(Dataset entries)
>>
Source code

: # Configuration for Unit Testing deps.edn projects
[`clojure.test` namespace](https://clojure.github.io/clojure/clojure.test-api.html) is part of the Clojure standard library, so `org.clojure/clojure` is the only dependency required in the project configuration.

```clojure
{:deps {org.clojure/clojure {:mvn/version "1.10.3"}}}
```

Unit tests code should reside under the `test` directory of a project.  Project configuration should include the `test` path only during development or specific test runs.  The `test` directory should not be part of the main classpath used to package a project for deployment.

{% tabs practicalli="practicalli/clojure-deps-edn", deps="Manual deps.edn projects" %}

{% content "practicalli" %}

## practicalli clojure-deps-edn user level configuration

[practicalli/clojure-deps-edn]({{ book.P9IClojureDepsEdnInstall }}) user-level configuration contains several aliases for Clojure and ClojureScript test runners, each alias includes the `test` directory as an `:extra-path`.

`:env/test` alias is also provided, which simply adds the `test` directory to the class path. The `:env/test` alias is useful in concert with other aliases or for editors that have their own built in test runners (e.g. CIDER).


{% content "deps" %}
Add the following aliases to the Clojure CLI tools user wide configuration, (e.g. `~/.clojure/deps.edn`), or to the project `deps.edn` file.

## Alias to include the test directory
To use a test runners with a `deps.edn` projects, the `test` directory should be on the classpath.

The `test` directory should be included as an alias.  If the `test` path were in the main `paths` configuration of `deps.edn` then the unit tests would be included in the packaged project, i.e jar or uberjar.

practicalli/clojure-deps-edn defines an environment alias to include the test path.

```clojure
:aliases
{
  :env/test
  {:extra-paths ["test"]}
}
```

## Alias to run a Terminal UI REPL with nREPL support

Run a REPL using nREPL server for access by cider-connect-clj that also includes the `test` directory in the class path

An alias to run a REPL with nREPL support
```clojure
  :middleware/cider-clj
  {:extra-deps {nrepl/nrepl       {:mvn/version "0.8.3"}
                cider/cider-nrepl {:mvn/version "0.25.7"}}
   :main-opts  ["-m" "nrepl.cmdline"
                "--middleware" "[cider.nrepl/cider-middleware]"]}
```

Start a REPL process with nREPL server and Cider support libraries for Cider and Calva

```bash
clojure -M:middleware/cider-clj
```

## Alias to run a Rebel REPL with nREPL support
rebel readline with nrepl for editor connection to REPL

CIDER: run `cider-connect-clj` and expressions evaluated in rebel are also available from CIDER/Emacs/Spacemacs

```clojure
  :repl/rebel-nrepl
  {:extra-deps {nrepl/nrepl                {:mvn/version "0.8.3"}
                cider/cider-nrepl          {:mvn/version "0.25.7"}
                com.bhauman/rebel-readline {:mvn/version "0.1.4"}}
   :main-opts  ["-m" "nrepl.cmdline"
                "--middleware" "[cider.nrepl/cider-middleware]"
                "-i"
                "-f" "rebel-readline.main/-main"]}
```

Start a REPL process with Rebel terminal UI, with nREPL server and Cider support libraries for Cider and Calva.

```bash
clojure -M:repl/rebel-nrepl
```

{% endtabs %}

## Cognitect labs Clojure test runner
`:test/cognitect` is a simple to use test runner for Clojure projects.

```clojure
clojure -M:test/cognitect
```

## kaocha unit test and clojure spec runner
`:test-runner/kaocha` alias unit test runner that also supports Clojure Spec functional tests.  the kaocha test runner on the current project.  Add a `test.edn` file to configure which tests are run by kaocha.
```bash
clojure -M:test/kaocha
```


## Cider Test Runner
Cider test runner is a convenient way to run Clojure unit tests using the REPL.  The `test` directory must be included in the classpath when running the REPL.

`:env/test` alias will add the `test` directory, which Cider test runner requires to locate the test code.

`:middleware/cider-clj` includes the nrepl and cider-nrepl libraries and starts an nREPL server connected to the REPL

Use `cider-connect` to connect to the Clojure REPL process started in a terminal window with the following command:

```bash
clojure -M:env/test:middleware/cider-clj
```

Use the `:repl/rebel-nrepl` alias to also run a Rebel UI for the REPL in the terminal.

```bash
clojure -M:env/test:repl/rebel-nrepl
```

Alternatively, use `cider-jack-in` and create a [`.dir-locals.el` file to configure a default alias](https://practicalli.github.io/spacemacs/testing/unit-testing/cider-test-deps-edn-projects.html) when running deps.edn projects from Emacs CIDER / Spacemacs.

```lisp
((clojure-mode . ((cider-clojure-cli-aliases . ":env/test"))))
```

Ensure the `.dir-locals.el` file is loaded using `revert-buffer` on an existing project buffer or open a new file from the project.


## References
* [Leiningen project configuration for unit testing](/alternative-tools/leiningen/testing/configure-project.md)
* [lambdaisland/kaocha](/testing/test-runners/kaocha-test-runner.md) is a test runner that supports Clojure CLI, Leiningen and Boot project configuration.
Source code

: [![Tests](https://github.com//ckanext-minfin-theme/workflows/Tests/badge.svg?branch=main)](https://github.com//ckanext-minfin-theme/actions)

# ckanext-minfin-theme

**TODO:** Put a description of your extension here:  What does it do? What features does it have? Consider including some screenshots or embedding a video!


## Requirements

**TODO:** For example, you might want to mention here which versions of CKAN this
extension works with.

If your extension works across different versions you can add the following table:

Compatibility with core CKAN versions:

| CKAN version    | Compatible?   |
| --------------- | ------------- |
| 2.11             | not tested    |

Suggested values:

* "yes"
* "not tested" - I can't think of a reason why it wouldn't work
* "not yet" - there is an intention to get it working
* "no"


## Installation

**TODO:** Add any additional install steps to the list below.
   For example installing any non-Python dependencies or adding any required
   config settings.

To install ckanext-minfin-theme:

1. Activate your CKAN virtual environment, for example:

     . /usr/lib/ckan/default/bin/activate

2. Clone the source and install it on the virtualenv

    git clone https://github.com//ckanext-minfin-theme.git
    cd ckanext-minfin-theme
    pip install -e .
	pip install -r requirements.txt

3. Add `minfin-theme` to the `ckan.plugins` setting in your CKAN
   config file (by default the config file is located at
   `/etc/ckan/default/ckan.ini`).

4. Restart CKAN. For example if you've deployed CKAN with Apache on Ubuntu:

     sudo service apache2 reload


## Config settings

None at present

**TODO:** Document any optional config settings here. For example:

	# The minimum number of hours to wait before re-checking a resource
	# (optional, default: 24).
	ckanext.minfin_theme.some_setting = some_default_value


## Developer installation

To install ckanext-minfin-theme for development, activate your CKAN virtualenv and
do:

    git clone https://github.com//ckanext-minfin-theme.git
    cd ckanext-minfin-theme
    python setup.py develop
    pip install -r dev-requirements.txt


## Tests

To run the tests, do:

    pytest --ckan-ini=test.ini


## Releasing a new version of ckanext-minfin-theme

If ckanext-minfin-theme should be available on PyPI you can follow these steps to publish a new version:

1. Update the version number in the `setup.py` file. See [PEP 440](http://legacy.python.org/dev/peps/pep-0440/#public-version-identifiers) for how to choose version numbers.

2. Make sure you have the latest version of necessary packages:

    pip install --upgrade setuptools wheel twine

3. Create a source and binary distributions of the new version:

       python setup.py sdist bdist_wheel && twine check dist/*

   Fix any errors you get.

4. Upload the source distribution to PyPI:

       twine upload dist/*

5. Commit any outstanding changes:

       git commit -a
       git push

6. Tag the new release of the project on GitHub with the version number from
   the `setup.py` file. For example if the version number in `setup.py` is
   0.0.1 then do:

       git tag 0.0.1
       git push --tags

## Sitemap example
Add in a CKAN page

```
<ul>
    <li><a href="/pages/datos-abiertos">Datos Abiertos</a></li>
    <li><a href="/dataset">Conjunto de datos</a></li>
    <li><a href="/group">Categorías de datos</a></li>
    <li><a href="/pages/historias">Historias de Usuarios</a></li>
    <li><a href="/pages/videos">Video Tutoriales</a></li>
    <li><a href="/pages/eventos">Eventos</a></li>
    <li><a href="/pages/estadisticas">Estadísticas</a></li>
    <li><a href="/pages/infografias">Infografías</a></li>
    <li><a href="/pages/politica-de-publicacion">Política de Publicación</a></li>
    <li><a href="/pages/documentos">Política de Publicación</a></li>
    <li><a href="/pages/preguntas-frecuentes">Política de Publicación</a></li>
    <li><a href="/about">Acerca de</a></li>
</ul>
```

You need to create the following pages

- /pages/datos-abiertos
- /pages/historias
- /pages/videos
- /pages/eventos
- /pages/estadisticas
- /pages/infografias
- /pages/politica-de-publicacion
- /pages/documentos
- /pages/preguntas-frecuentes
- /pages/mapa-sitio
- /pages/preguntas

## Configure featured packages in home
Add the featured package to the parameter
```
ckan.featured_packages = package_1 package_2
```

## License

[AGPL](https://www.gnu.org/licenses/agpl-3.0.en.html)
<<
**WHAT IS REQUIRED:** Output the first line of the entries above and every line after it, exactly as written, ending with the line that contains "Run a REPL using".

**ANSWER SECTION:**
Source code

: # Configuration for Unit Testing deps.edn projects
[`clojure.test` namespace](https://clojure.github.io/clojure/clojure.test-api.html) is part of the Clojure standard library, so `org.clojure/clojure` is the only dependency required in the project configuration.

```clojure
{:deps {org.clojure/clojure {:mvn/version "1.10.3"}}}
```

Unit tests code should reside under the `test` directory of a project.  Project configuration should include the `test` path only during development or specific test runs.  The `test` directory should not be part of the main classpath used to package a project for deployment.

{% tabs practicalli="practicalli/clojure-deps-edn", deps="Manual deps.edn projects" %}

{% content "practicalli" %}

## practicalli clojure-deps-edn user level configuration

[practicalli/clojure-deps-edn]({{ book.P9IClojureDepsEdnInstall }}) user-level configuration contains several aliases for Clojure and ClojureScript test runners, each alias includes the `test` directory as an `:extra-path`.

`:env/test` alias is also provided, which simply adds the `test` directory to the class path. The `:env/test` alias is useful in concert with other aliases or for editors that have their own built in test runners (e.g. CIDER).


{% content "deps" %}
Add the following aliases to the Clojure CLI tools user wide configuration, (e.g. `~/.clojure/deps.edn`), or to the project `deps.edn` file.

## Alias to include the test directory
To use a test runners with a `deps.edn` projects, the `test` directory should be on the classpath.

The `test` directory should be included as an alias.  If the `test` path were in the main `paths` configuration of `deps.edn` then the unit tests would be included in the packaged project, i.e jar or uberjar.

practicalli/clojure-deps-edn defines an environment alias to include the test path.

```clojure
:aliases
{
  :env/test
  {:extra-paths ["test"]}
}
```

## Alias to run a Terminal UI REPL with nREPL support

Run a REPL using nREPL server for access by cider-connect-clj that also includes the `test` directory in the class path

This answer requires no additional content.